§ TASK OBJECTIVE
Filter the entries down to the lines containing "Windows", and copy those lines.

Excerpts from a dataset
□ □ □ □

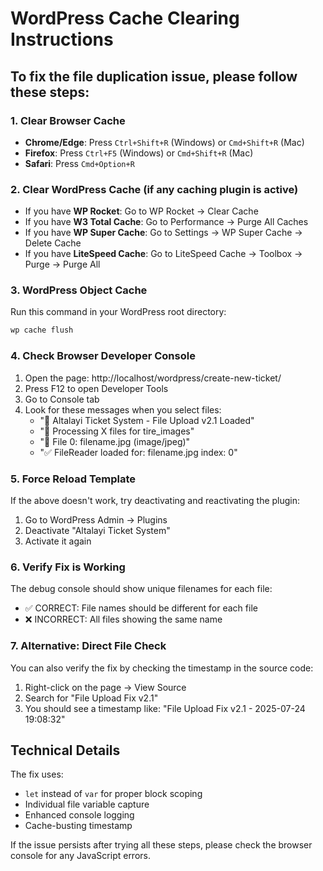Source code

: # WordPress Cache Clearing Instructions

## To fix the file duplication issue, please follow these steps:

### 1. Clear Browser Cache
- **Chrome/Edge**: Press `Ctrl+Shift+R` (Windows) or `Cmd+Shift+R` (Mac)
- **Firefox**: Press `Ctrl+F5` (Windows) or `Cmd+Shift+R` (Mac)
- **Safari**: Press `Cmd+Option+R`

### 2. Clear WordPress Cache (if any caching plugin is active)
- If you have **WP Rocket**: Go to WP Rocket → Clear Cache
- If you have **W3 Total Cache**: Go to Performance → Purge All Caches
- If you have **WP Super Cache**: Go to Settings → WP Super Cache → Delete Cache
- If you have **LiteSpeed Cache**: Go to LiteSpeed Cache → Toolbox → Purge → Purge All

### 3. WordPress Object Cache
Run this command in your WordPress root directory:
```bash
wp cache flush
```

### 4. Check Browser Developer Console
1. Open the page: http://localhost/wordpress/create-new-ticket/
2. Press F12 to open Developer Tools
3. Go to Console tab
4. Look for these messages when you select files:
   - "🚀 Altalayi Ticket System - File Upload v2.1 Loaded"
   - "📁 Processing X files for tire_images"
   - "📄 File 0: filename.jpg (image/jpeg)"
   - "✅ FileReader loaded for: filename.jpg index: 0"

### 5. Force Reload Template
If the above doesn't work, try deactivating and reactivating the plugin:
1. Go to WordPress Admin → Plugins
2. Deactivate "Altalayi Ticket System"
3. Activate it again

### 6. Verify Fix is Working
The debug console should show unique filenames for each file:
- ✅ CORRECT: File names should be different for each file
- ❌ INCORRECT: All files showing the same name

### 7. Alternative: Direct File Check
You can also verify the fix by checking the timestamp in the source code:
1. Right-click on the page → View Source
2. Search for "File Upload Fix v2.1"
3. You should see a timestamp like: "File Upload Fix v2.1 - 2025-07-24 19:08:32"

## Technical Details
The fix uses:
- `let` instead of `var` for proper block scoping
- Individual file variable capture
- Enhanced console logging
- Cache-busting timestamp

If the issue persists after trying all these steps, please check the browser console for any JavaScript errors.
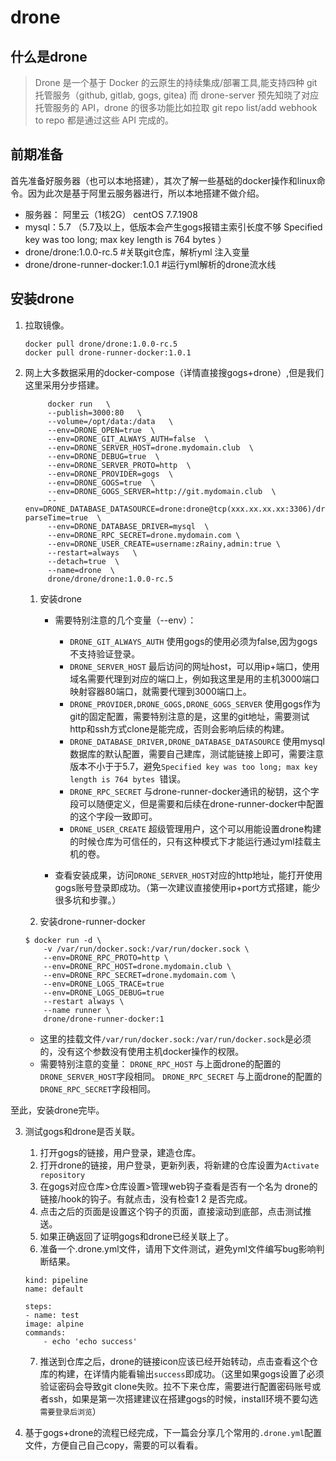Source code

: # drone
## 什么是drone
> Drone 是一个基于 Docker 的云原生的持续集成/部署工具,能支持四种 git 托管服务（github, gitlab, gogs, gitea) 而 drone-server 预先知晓了对应托管服务的 API，drone 的很多功能比如拉取 git repo list/add webhook to repo 都是通过这些 API 完成的。

## 前期准备
首先准备好服务器（也可以本地搭建），其次了解一些基础的docker操作和linux命令。因为此次是基于阿里云服务器进行，所以本地搭建不做介绍。

- 服务器： 阿里云（1核2G） centOS 7.7.1908
- mysql：5.7 （5.7及以上，低版本会产生gogs报错主索引长度不够 Specified key was too long; max key length is 764 bytes  ）
- drone/drone:1.0.0-rc.5  #关联git仓库，解析yml 注入变量
- drone/drone-runner-docker:1.0.1 #运行yml解析的drone流水线

## 安装drone
1. 拉取镜像。
    ```
    docker pull drone/drone:1.0.0-rc.5
    docker pull drone-runner-docker:1.0.1
    ```
2. 网上大多数据采用的docker-compose（详情直接搜gogs+drone）,但是我们这里采用分步搭建。
   ```
        docker run   \
        --publish=3000:80   \
        --volume=/opt/data:/data   \
        --env=DRONE_OPEN=true  \
        --env=DRONE_GIT_ALWAYS_AUTH=false  \
        --env=DRONE_SERVER_HOST=drone.mydomain.club  \
        --env=DRONE_DEBUG=true  \
        --env=DRONE_SERVER_PROTO=http  \
        --env=DRONE_PROVIDER=gogs  \
        --env=DRONE_GOGS=true  \
        --env=DRONE_GOGS_SERVER=http://git.mydomain.club  \
        --env=DRONE_DATABASE_DATASOURCE=drone:drone@tcp(xxx.xx.xx.xx:3306)/drone?parseTime=true  \
        --env=DRONE_DATABASE_DRIVER=mysql  \
        --env=DRONE_RPC_SECRET=drone.mydomain.com \
        --env=DRONE_USER_CREATE=username:zRainy,admin:true \
        --restart=always   \
        --detach=true  \
        --name=drone  \ 
        drone/drone/drone:1.0.0-rc.5
    ```
    1. 安装drone
        -  需要特别注意的几个变量（--env）：
            - `DRONE_GIT_ALWAYS_AUTH`   使用gogs的使用必须为false,因为gogs不支持验证登录。
            - `DRONE_SERVER_HOST` 最后访问的网址host，可以用ip+端口，使用域名需要代理到对应的端口上，例如我这里是用的主机3000端口映射容器80端口，就需要代理到3000端口上。
            - `DRONE_PROVIDER,DRONE_GOGS,DRONE_GOGS_SERVER` 使用gogs作为git的固定配置，需要特别注意的是，这里的git地址，需要测试http和ssh方式clone是能完成，否则会影响后续的构建。
            - `DRONE_DATABASE_DRIVER,DRONE_DATABASE_DATASOURCE` 使用mysql数据库的默认配置，需要自己建库，测试能链接上即可，需要注意版本不小于于5.7，避免`Specified key was too long; max key length is 764 bytes `错误。
            - `DRONE_RPC_SECRET` 与drone-runner-docker通讯的秘钥，这个字段可以随便定义，但是需要和后续在drone-runner-docker中配置的这个字段一致即可。
            - `DRONE_USER_CREATE` 超级管理用户，这个可以用能设置drone构建的时候仓库为可信任的，只有这种模式下才能运行通过yml挂载主机的卷。
        
        - 查看安装成果，访问`DRONE_SERVER_HOST`对应的http地址，能打开使用gogs账号登录即成功。（第一次建议直接使用ip+port方式搭建，能少很多坑和步骤。）
    
    2. 安装drone-runner-docker
    ```
    $ docker run -d \
        -v /var/run/docker.sock:/var/run/docker.sock \
        --env=DRONE_RPC_PROTO=http \
        --env=DRONE_RPC_HOST=drone.mydomain.club \
        --env=DRONE_RPC_SECRET=drone.mydomain.com \
        --env=DRONE_LOGS_TRACE=true
        --env=DRONE_LOGS_DEBUG=true
        --restart always \
        --name runner \
        drone/drone-runner-docker:1
    ```
    - 这里的挂载文件`/var/run/docker.sock:/var/run/docker.sock`是必须的，没有这个参数没有使用主机docker操作的权限。
    - 需要特别注意的变量：
        `DRONE_RPC_HOST` 与上面drone的配置的`DRONE_SERVER_HOST`字段相同。
        `DRONE_RPC_SECRET` 与上面drone的配置的`DRONE_RPC_SECRET`字段相同。


至此，安装drone完毕。

3. 测试gogs和drone是否关联。
    1. 打开gogs的链接，用户登录，建造仓库。
    2. 打开drone的链接，用户登录，更新列表，将新建的仓库设置为`Activate repository`
    3. 在gogs对应仓库>仓库设置>管理web钩子查看是否有一个名为 drone的链接/hook的钩子。有就点击，没有检查1 2 是否完成。
    4. 点击之后的页面是设置这个钩子的页面，直接滚动到底部，点击测试推送。
    5. 如果正确返回了证明gogs和drone已经关联上了。
    6. 准备一个.drone.yml文件，请用下文件测试，避免yml文件编写bug影响判断结果。
    ```
    kind: pipeline
    name: default
    
    steps:
    - name: test
    image: alpine
    commands:
        - echo 'echo success'  
    ```
    7. 推送到仓库之后，drone的链接icon应该已经开始转动，点击查看这个仓库的构建，在详情内能看输出`success`即成功。（这里如果gogs设置了必须验证密码会导致git clone失败。拉不下来仓库，需要进行配置密码账号或者ssh，如果是第一次搭建建议在搭建gogs的时候，install环境不要勾选 `需要登录后浏览`）
    
4. 基于gogs+drone的流程已经完成，下一篇会分享几个常用的`.drone.yml`配置文件，方便自己自己copy，需要的可以看看。
    
   





 






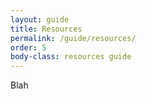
 ```yaml
---
layout: guide
title: Resources
permalink: /guide/resources/
order: 5
body-class: resources guide
---
```


Blah
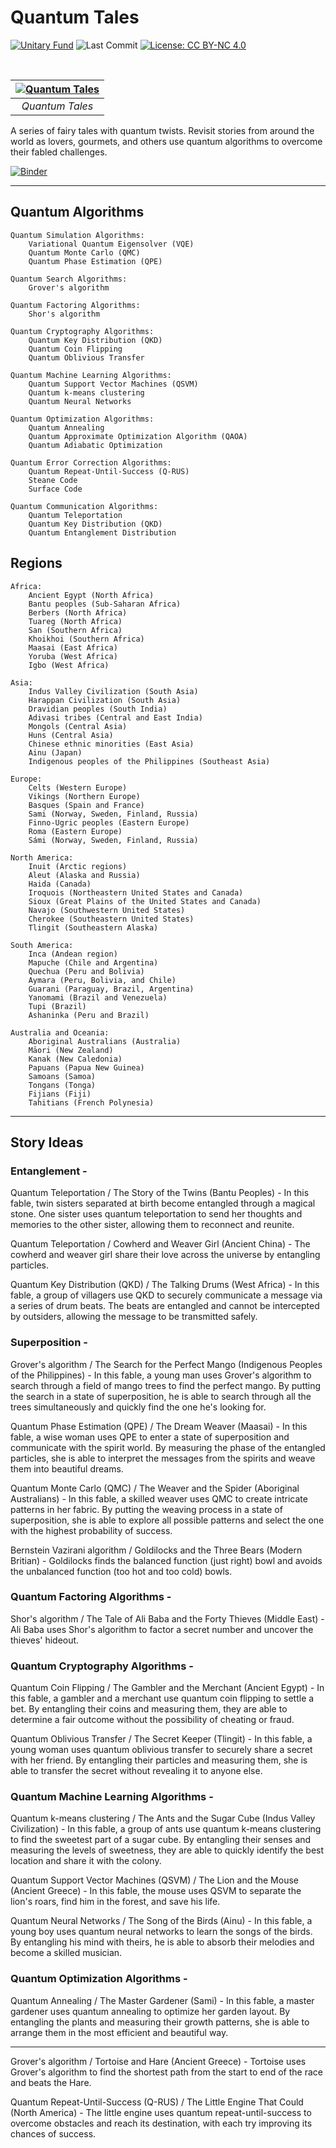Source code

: # Quantum Tales

[![Unitary Fund](https://img.shields.io/badge/Supported%20By-Unitary%20Fund-brightgreen.svg?logo=data%3Aimage%2Fpng%3Bbase64%2CiVBORw0KGgoAAAANSUhEUgAAACgAAAASCAYAAAApH5ymAAAAt0lEQVRIic2WUQ6AIAiGsXmC7n9Gr1Dzwcb%2BUAjN8b%2B0BNwXApbKRRcF1nGmN5y0Jon7WWO%2B6pgJLhtynzUHKTMNrNo4ZPPldikW10f7qYBEMoTmJ73z2NFHcJkAvbLUpVYmvwIigKeRsjdQEtagZ2%2F0DzsHG2h9iICrRwh2qObbGPIfMDPCMjHNQawpbc71bBZhsrpNYs3qqCFmO%2FgBjHTEqKm7eIdMg9p7PCvma%2Fz%2FwQAMfRHRDTlhQGoOLve1AAAAAElFTkSuQmCC)](http://unitary.fund)
![Last Commit](https://img.shields.io/github/last-commit/splch/quantumtales)
[![License: CC BY-NC 4.0](https://img.shields.io/badge/License-CC%20BY--NC--SA%204.0-lightgrey.svg)](https://creativecommons.org/licenses/by-nc-sa/4.0/)

<br>

| [![Quantum Tales](https://upload.wikimedia.org/wikipedia/commons/6/66/Google_Docs_2020_Logo.svg)](https://docs.google.com/document/d/1nlGzXv09roHMtTjlJQhJ6ZnwWMDHeGKi_Xnk8mygjEw) |
| :--------------------------------------------------------------------------------------------------------------------------------------------------------------------------------: |
|                                                                                  _Quantum Tales_                                                                                   |

A series of fairy tales with quantum twists. Revisit stories from around the world as lovers, gourmets, and others use quantum algorithms to overcome their fabled challenges.

[![Binder](https://mybinder.org/badge_logo.svg)](https://mybinder.org/v2/gh/splch/quantumtales/HEAD)

---

## Quantum Algorithms

```
Quantum Simulation Algorithms:
    Variational Quantum Eigensolver (VQE)
    Quantum Monte Carlo (QMC)
    Quantum Phase Estimation (QPE)

Quantum Search Algorithms:
    Grover's algorithm

Quantum Factoring Algorithms:
    Shor's algorithm

Quantum Cryptography Algorithms:
    Quantum Key Distribution (QKD)
    Quantum Coin Flipping
    Quantum Oblivious Transfer

Quantum Machine Learning Algorithms:
    Quantum Support Vector Machines (QSVM)
    Quantum k-means clustering
    Quantum Neural Networks

Quantum Optimization Algorithms:
    Quantum Annealing
    Quantum Approximate Optimization Algorithm (QAOA)
    Quantum Adiabatic Optimization

Quantum Error Correction Algorithms:
    Quantum Repeat-Until-Success (Q-RUS)
    Steane Code
    Surface Code

Quantum Communication Algorithms:
    Quantum Teleportation
    Quantum Key Distribution (QKD)
    Quantum Entanglement Distribution
```

## Regions

```
Africa:
    Ancient Egypt (North Africa)
    Bantu peoples (Sub-Saharan Africa)
    Berbers (North Africa)
    Tuareg (North Africa)
    San (Southern Africa)
    Khoikhoi (Southern Africa)
    Maasai (East Africa)
    Yoruba (West Africa)
    Igbo (West Africa)

Asia:
    Indus Valley Civilization (South Asia)
    Harappan Civilization (South Asia)
    Dravidian peoples (South India)
    Adivasi tribes (Central and East India)
    Mongols (Central Asia)
    Huns (Central Asia)
    Chinese ethnic minorities (East Asia)
    Ainu (Japan)
    Indigenous peoples of the Philippines (Southeast Asia)

Europe:
    Celts (Western Europe)
    Vikings (Northern Europe)
    Basques (Spain and France)
    Sami (Norway, Sweden, Finland, Russia)
    Finno-Ugric peoples (Eastern Europe)
    Roma (Eastern Europe)
    Sámi (Norway, Sweden, Finland, Russia)

North America:
    Inuit (Arctic regions)
    Aleut (Alaska and Russia)
    Haida (Canada)
    Iroquois (Northeastern United States and Canada)
    Sioux (Great Plains of the United States and Canada)
    Navajo (Southwestern United States)
    Cherokee (Southeastern United States)
    Tlingit (Southeastern Alaska)

South America:
    Inca (Andean region)
    Mapuche (Chile and Argentina)
    Quechua (Peru and Bolivia)
    Aymara (Peru, Bolivia, and Chile)
    Guarani (Paraguay, Brazil, Argentina)
    Yanomami (Brazil and Venezuela)
    Tupi (Brazil)
    Ashaninka (Peru and Brazil)

Australia and Oceania:
    Aboriginal Australians (Australia)
    Māori (New Zealand)
    Kanak (New Caledonia)
    Papuans (Papua New Guinea)
    Samoans (Samoa)
    Tongans (Tonga)
    Fijians (Fiji)
    Tahitians (French Polynesia)
```

---

## Story Ideas

### Entanglement -

Quantum Teleportation / The Story of the Twins (Bantu Peoples) - In this fable, twin sisters separated at birth become entangled through a magical stone. One sister uses quantum teleportation to send her thoughts and memories to the other sister, allowing them to reconnect and reunite.

Quantum Teleportation / Cowherd and Weaver Girl (Ancient China) - The cowherd and weaver girl share their love across the universe by entangling particles.

Quantum Key Distribution (QKD) / The Talking Drums (West Africa) - In this fable, a group of villagers use QKD to securely communicate a message via a series of drum beats. The beats are entangled and cannot be intercepted by outsiders, allowing the message to be transmitted safely.

### Superposition -

Grover's algorithm / The Search for the Perfect Mango (Indigenous Peoples of the Philippines) - In this fable, a young man uses Grover's algorithm to search through a field of mango trees to find the perfect mango. By putting the search in a state of superposition, he is able to search through all the trees simultaneously and quickly find the one he's looking for.

Quantum Phase Estimation (QPE) / The Dream Weaver (Maasai) - In this fable, a wise woman uses QPE to enter a state of superposition and communicate with the spirit world. By measuring the phase of the entangled particles, she is able to interpret the messages from the spirits and weave them into beautiful dreams.

Quantum Monte Carlo (QMC) / The Weaver and the Spider (Aboriginal Australians) - In this fable, a skilled weaver uses QMC to create intricate patterns in her fabric. By putting the weaving process in a state of superposition, she is able to explore all possible patterns and select the one with the highest probability of success.

Bernstein Vazirani algorithm / Goldilocks and the Three Bears (Modern Britian) - Goldilocks finds the balanced function (just right) bowl and avoids the unbalanced function (too hot and too cold) bowls.

### Quantum Factoring Algorithms -

Shor's algorithm / The Tale of Ali Baba and the Forty Thieves (Middle East) - Ali Baba uses Shor's algorithm to factor a secret number and uncover the thieves' hideout.

### Quantum Cryptography Algorithms -

Quantum Coin Flipping / The Gambler and the Merchant (Ancient Egypt) - In this fable, a gambler and a merchant use quantum coin flipping to settle a bet. By entangling their coins and measuring them, they are able to determine a fair outcome without the possibility of cheating or fraud.

Quantum Oblivious Transfer / The Secret Keeper (Tlingit) - In this fable, a young woman uses quantum oblivious transfer to securely share a secret with her friend. By entangling their particles and measuring them, she is able to transfer the secret without revealing it to anyone else.

### Quantum Machine Learning Algorithms -

Quantum k-means clustering / The Ants and the Sugar Cube (Indus Valley Civilization) - In this fable, a group of ants use quantum k-means clustering to find the sweetest part of a sugar cube. By entangling their senses and measuring the levels of sweetness, they are able to quickly identify the best location and share it with the colony.

Quantum Support Vector Machines (QSVM) / The Lion and the Mouse (Ancient Greece) - In this fable, the mouse uses QSVM to separate the lion's roars, find him in the forest, and save his life.

Quantum Neural Networks / The Song of the Birds (Ainu) - In this fable, a young boy uses quantum neural networks to learn the songs of the birds. By entangling his mind with theirs, he is able to absorb their melodies and become a skilled musician.

### Quantum Optimization Algorithms -

Quantum Annealing / The Master Gardener (Sami) - In this fable, a master gardener uses quantum annealing to optimize her garden layout. By entangling the plants and measuring their growth patterns, she is able to arrange them in the most efficient and beautiful way.

---

Grover's algorithm / Tortoise and Hare (Ancient Greece) - Tortoise uses Grover's algorithm to find the shortest path from the start to end of the race and beats the Hare.

Quantum Repeat-Until-Success (Q-RUS) / The Little Engine That Could (North America) - The little engine uses quantum repeat-until-success to overcome obstacles and reach its destination, with each try improving its chances of success.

□ □ □ □

§ YOUR RESPONSE
- **Chrome/Edge**: Press `Ctrl+Shift+R` (Windows) or `Cmd+Shift+R` (Mac)
- **Firefox**: Press `Ctrl+F5` (Windows) or `Cmd+Shift+R` (Mac)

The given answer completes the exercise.